Architecting Big data at Scale
Background
Big data analytics is the use of advanced analytic techniques against very large diverse data sets that include structured, semi-structured and unstructured data from different sources varying in sizes from terabytes to petabytes.
The importance of big data doesn’t revolve around how much data you have, but what you do with it. You can take data from any source and analyse it to find answers that enable
• Cost reduction
• Time reduction
• New product development and optimised offerings and
• Smart decision making
We started our journey with Cloudera Hadoop in 2016 as an extension to existing data warehouse capabilities building deep understanding of unstructured data and modernising our technology stack to support analytics.

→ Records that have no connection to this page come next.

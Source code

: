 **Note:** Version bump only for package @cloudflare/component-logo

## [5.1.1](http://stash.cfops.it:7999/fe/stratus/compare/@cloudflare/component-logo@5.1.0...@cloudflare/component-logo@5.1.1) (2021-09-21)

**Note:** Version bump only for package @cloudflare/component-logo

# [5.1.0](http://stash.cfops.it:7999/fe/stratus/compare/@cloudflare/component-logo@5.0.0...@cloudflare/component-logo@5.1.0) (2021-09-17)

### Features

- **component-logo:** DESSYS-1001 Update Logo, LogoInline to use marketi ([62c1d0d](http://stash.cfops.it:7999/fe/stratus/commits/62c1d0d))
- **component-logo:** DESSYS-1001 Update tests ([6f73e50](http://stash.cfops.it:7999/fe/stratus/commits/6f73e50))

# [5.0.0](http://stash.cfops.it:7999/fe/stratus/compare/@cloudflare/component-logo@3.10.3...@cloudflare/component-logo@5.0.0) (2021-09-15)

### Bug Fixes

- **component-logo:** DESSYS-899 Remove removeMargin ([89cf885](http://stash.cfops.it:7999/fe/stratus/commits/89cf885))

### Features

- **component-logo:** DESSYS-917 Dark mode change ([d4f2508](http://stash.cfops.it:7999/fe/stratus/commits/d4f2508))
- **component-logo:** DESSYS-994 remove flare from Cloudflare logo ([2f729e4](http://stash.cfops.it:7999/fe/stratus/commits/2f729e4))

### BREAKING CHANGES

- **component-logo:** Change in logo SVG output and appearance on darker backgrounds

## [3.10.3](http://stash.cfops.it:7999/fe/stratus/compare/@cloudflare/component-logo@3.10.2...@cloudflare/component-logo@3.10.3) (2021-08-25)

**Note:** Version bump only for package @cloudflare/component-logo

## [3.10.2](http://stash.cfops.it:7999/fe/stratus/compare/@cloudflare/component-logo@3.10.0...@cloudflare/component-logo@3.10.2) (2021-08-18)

Over four years the Cloudera Distribution Including Apache Hadoop (CDH) platform has become essential for our data architecture and strategy, supporting nearly all our business units, from retail, wholesale and investment banking to compliance supporting applications close to 40+ with some notable being
· Anti-money laundering reporting and fighting fraud
· Institutional banking reporting
· Risk regulatory platform
· Trading platform
· Finance platform
· Cost allocation
· Customer science
· Customer due diligence as a service
Challenge and Pushing ahead with resilient architecture
With increase in usage and learning, we had to redesign the enterprise data platform in 2019 to overcome several future challenges such as
a. Misalignment between storage and compute requirements causing resource wastage.

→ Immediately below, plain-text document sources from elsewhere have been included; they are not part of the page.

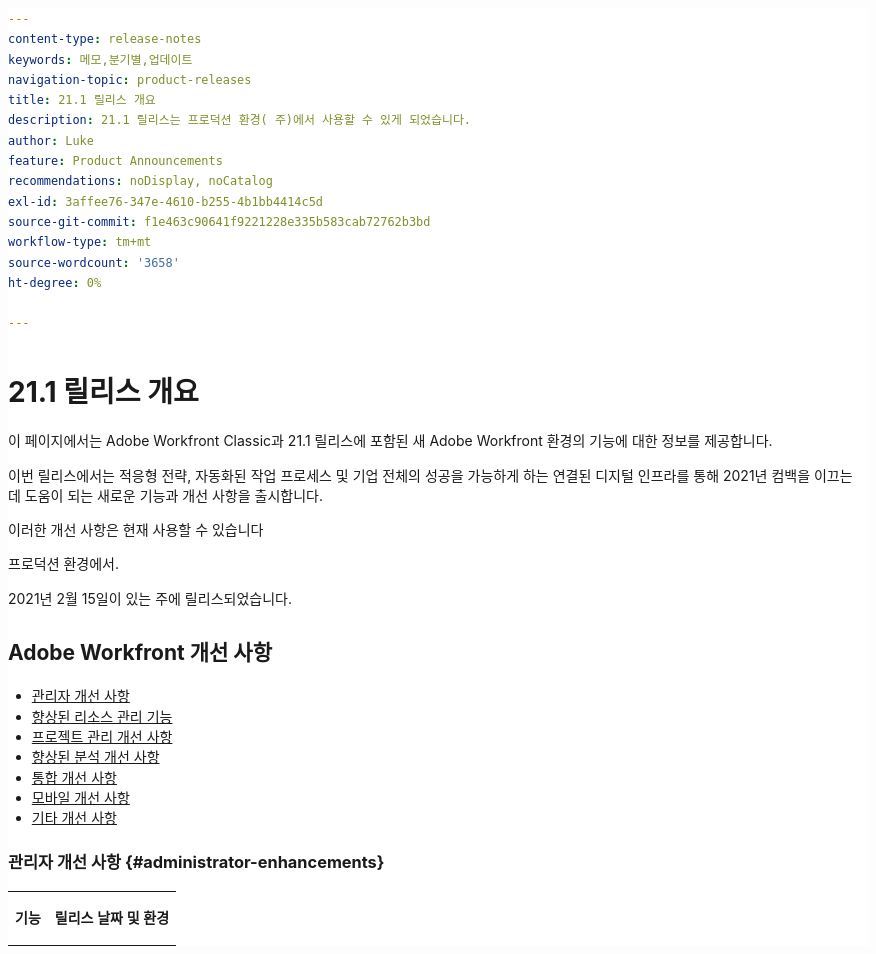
```yaml
---
content-type: release-notes
keywords: 메모,분기별,업데이트
navigation-topic: product-releases
title: 21.1 릴리스 개요
description: 21.1 릴리스는 프로덕션 환경( 주)에서 사용할 수 있게 되었습니다.
author: Luke
feature: Product Announcements
recommendations: noDisplay, noCatalog
exl-id: 3affee76-347e-4610-b255-4b1bb4414c5d
source-git-commit: f1e463c90641f9221228e335b583cab72762b3bd
workflow-type: tm+mt
source-wordcount: '3658'
ht-degree: 0%

---
```


# 21.1 릴리스 개요



이 페이지에서는 Adobe Workfront Classic과 21.1 릴리스에 포함된 새 Adobe Workfront 환경의 기능에 대한 정보를 제공합니다.



이번 릴리스에서는 적응형 전략, 자동화된 작업 프로세스 및 기업 전체의 성공을 가능하게 하는 연결된 디지털 인프라를 통해 2021년 컴백을 이끄는 데 도움이 되는 새로운 기능과 개선 사항을 출시합니다.



이러한 개선 사항은 현재 사용할 수 있습니다



프로덕션 환경에서.



2021년 2월 15일이 있는 주에 릴리스되었습니다.



## Adobe Workfront 개선 사항

* [관리자 개선 사항](#administrator-enhancements)
* [향상된 리소스 관리 기능](#resource-management-enhancements)
* [프로젝트 관리 개선 사항](#project-management-enhancements)
* [향상된 분석 개선 사항](#enhanced-analytics-improvements)
* [통합 개선 사항](#integration-enhancements)
* [모바일 개선 사항](#mobile-enhancements)
* [기타 개선 사항](#other-enhancements)

### 관리자 개선 사항 {#administrator-enhancements}

<table style="table-layout:auto"> 
 <col> 
 <col> 
 <tbody> 
  <tr> 
   <td> <p><strong>기능</strong> </p> </td> 
   <td> <p><strong>릴리스 날짜 및 환경</strong> </p> </td> 
  </tr> 
  <tr data-mc-conditions="">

b. Slow turnaround due to procurement and provisioning delays of buying physical hardware.
c. Multiple hardware failures impacting service availability.
d. Contention risk due to single cluster handling all use cases.
e. Handling multitenancy with noisy neighbors.
f. Poor capacity forecasting.
g. Deploying new capacity stack and enabling experimentation.
We have architected this platform stack which can handle multitenancy better, lower contention risks, reduce operational costs and ensure uptime for our critical application. We took inspiration from Google and Amazon who have done it for services they offer in the big data arena.
The key to success of building and running a scalable data platform is to segregate compute from storage which was achieved by building
A. Data Storage Platform — Our core data storage platform which is highly resilient and performant.
B. Microservices — Containerised self-service which encapsulates the complexities of provisioning and management of big data tools making it on-demand services for consumption by applications.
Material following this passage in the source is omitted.